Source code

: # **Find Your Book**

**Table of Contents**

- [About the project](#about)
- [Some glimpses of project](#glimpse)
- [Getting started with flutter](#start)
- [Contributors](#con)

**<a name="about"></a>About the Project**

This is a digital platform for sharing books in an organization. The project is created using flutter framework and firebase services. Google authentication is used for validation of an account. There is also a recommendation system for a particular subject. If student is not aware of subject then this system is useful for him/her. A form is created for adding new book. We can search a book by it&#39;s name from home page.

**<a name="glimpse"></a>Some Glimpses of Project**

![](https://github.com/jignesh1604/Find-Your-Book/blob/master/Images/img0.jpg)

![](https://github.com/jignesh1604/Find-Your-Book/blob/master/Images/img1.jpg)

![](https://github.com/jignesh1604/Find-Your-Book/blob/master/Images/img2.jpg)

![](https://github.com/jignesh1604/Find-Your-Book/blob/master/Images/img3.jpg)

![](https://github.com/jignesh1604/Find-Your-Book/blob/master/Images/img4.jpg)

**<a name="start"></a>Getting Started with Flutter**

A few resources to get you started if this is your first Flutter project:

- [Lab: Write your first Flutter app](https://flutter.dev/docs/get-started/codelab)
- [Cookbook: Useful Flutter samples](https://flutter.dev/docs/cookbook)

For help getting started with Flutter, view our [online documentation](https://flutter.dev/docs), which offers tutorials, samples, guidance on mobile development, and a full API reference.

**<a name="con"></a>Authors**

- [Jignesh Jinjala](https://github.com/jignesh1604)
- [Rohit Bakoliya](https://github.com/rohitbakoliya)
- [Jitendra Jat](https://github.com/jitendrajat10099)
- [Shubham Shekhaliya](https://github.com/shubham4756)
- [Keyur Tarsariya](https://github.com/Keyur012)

____________

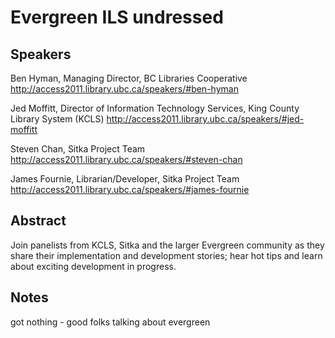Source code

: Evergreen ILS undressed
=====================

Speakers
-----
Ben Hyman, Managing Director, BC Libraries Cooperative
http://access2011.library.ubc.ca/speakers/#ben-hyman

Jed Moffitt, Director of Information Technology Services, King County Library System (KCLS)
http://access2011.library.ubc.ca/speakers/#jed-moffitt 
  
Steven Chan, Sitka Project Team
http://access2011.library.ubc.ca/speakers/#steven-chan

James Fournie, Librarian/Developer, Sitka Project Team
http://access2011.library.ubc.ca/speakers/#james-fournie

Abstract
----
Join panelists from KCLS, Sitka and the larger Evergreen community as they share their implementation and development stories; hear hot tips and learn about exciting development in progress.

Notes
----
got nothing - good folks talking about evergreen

____________

- **INSTRUCTIONS TO FOLLOW**
In the records above, find each line that holds the word "development"; copy all such lines.

- **EXPECTED OUTPUT**
For help getting started with Flutter, view our [online documentation](https://flutter.dev/docs), which offers tutorials, samples, guidance on mobile development, and a full API reference.
Join panelists from KCLS, Sitka and the larger Evergreen community as they share their implementation and development stories; hear hot tips and learn about exciting development in progress.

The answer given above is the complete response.